Earnings per common share for all periods presented reflect the Company's
adoption of SFAS No. 128 (see Notes 1 and 10 in the Notes to Consolidated
Financial Statements as of February 28, 1998, under Item 8 of this Report).
ITEM 7. MANAGEMENT'S DISCUSSION AND ANALYSIS OF FINANCIAL CONDITION AND
- ------- ---------------------------------------------------------------
RESULTS OF OPERATIONS
---------------------
INTRODUCTION
The following discussion and analysis summarizes the significant factors
affecting (i) consolidated results of operations of the Company for the year
ended February 28, 1998 ("Fiscal 1998"), compared to the year ended February 28,
1997 ("Fiscal 1997"), Fiscal 1997 compared to the twelve months ended February
29, 1996 ("Pro Forma Fiscal 1996"), and the six month transition period ended
February 29, 1996 ("Transition Period"), compared to the six months ended
February 28, 1995 ("February 1995 Six Months"), and (ii) financial liquidity and
capital resources for Fiscal 1998. This discussion and analysis should be read
in conjunction with the Company's consolidated financial statements and notes
thereto included herein.
The Company operates primarily in the beverage alcohol industry. The
Company is principally a producer and supplier of wine and an importer and
producer of beer and distilled spirits in the United States. The Company's
beverage alcohol brands are marketed in three general categories: wine, beer and
distilled spirits.
RESULTS OF OPERATIONS
FISCAL 1998 COMPARED TO FISCAL 1997
NET SALES
The following table sets forth the net sales (in thousands of dollars) and
unit volume (in thousands of cases), if applicable, for branded beverage alcohol
products and other products and services sold by the Company for Fiscal 1998 and
Fiscal 1997.
<TABLE>
<CAPTION>
Fiscal 1998 Compared to Fiscal 1997
---------------------------------------------------------------------
Net Sales Unit Volume
------------------------------------ ----------------------------
Branded Beverage %Increase/ %Increase/
Alcohol Products: 1998 1997 (Decrease) 1998 1997 (Decrease)

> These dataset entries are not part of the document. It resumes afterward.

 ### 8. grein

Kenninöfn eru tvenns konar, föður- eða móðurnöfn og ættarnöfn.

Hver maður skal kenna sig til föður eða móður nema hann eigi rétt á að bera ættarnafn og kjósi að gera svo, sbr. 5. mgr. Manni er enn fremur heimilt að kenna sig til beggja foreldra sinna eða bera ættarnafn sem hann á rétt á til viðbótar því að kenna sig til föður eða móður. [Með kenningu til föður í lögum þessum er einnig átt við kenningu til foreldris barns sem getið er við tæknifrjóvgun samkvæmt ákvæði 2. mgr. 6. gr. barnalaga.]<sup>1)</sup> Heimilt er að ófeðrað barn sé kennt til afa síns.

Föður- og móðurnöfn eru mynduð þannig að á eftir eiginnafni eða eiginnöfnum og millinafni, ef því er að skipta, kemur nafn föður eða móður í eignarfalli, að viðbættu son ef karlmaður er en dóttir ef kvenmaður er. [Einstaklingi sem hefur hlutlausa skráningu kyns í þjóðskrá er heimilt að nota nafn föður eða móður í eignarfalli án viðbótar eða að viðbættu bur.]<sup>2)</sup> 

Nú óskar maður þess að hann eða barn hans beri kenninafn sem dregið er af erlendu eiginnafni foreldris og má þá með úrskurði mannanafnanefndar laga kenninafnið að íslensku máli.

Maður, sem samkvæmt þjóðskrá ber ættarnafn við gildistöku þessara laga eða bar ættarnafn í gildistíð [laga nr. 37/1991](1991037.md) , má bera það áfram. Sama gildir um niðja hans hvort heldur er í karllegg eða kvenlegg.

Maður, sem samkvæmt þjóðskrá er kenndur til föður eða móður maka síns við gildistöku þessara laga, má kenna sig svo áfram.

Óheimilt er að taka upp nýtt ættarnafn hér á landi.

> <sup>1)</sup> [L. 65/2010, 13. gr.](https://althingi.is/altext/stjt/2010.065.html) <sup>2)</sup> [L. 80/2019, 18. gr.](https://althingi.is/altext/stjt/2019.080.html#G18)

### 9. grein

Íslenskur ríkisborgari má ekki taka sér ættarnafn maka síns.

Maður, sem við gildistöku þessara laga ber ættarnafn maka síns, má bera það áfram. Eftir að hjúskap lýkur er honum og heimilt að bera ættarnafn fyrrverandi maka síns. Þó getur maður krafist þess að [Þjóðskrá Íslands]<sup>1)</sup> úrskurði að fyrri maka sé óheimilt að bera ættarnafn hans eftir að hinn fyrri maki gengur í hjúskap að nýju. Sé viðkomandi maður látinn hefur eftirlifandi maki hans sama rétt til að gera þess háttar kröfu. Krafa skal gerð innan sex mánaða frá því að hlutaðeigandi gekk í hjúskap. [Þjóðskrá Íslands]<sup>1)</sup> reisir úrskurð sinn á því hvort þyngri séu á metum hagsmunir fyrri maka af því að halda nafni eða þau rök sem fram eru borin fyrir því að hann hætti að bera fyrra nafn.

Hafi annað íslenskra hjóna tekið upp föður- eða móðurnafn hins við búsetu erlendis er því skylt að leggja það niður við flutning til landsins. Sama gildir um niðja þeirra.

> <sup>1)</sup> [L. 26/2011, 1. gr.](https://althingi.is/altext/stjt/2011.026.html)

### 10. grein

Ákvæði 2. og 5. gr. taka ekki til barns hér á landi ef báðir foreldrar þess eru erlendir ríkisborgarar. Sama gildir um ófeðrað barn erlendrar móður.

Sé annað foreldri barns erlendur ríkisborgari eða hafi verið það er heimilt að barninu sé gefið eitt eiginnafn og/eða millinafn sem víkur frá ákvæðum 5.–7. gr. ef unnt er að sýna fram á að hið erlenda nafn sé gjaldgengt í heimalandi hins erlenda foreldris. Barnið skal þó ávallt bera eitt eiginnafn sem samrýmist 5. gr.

---------- ---------- ---------- ------ ------ ----------
<S> <C> <C> <C> <C> <C> <C>
Wine $ 533,257 $ 512,510 4.0% 27,793 27,393 1.5%
Beer 376,607 298,925 26.0% 30,016 23,848 25.9%
Spirits 200,276 183,843 8.9% 9,930 9,390 5.8%
Other (a) 102,648 139,735 (26.5%) N/A N/A N/A
---------- ---------- ---------- ------ ------ ----------
$1,212,788 $1,135,013 6.9% 67,739 60,631 11.7%
========== ========== ========== ====== ====== ==========
<FN>
(a) Other consists primarily of nonbranded concentrate sales, contract
bottling and other production services and bulk product sales, none of
which are sold in case quantities.
</FN>
</TABLE>
<PAGE>
Net sales for Fiscal 1998 increased to $1,212.8 million from $1,135.0
million for Fiscal 1997, an increase of $77.8 million, or 6.9%. This increase
resulted primarily from (i) $77.7 million of additional beer sales, largely
Mexican beer, (ii) $22.5 million of additional table wine sales and (iii) $16.4
million of additional spirits sales. These increases were partially offset by
lower sales of grape juice concentrate, bulk wine and other branded wine
products. Although table wine sales have increased, the Company has experienced
a market share decline of its wine products during Fiscal 1998, a trend which
has continued into fiscal 1999. The Company is implementing various programs to
address the decline, such as addressing noncompetitive consumer prices of its
wine products on a market-by-market basis as well as increasing its promotional
activities where appropriate.
GROSS PROFIT
The Company's gross profit increased to $348.7 million for Fiscal 1998 from
$290.8 million for Fiscal 1997, an increase of $57.9 million, or 19.9%. As a
percent of net sales, gross profit increased to 28.8% for Fiscal 1998 from 25.6%
for Fiscal 1997. The dollar increase in gross profit resulted primarily from
increased beer sales, higher average selling prices and cost structure
improvements related to branded wine sales, higher average selling prices in
excess of cost increases related to grape juice concentrate sales and higher
average selling prices and increased volume related to branded spirits sales.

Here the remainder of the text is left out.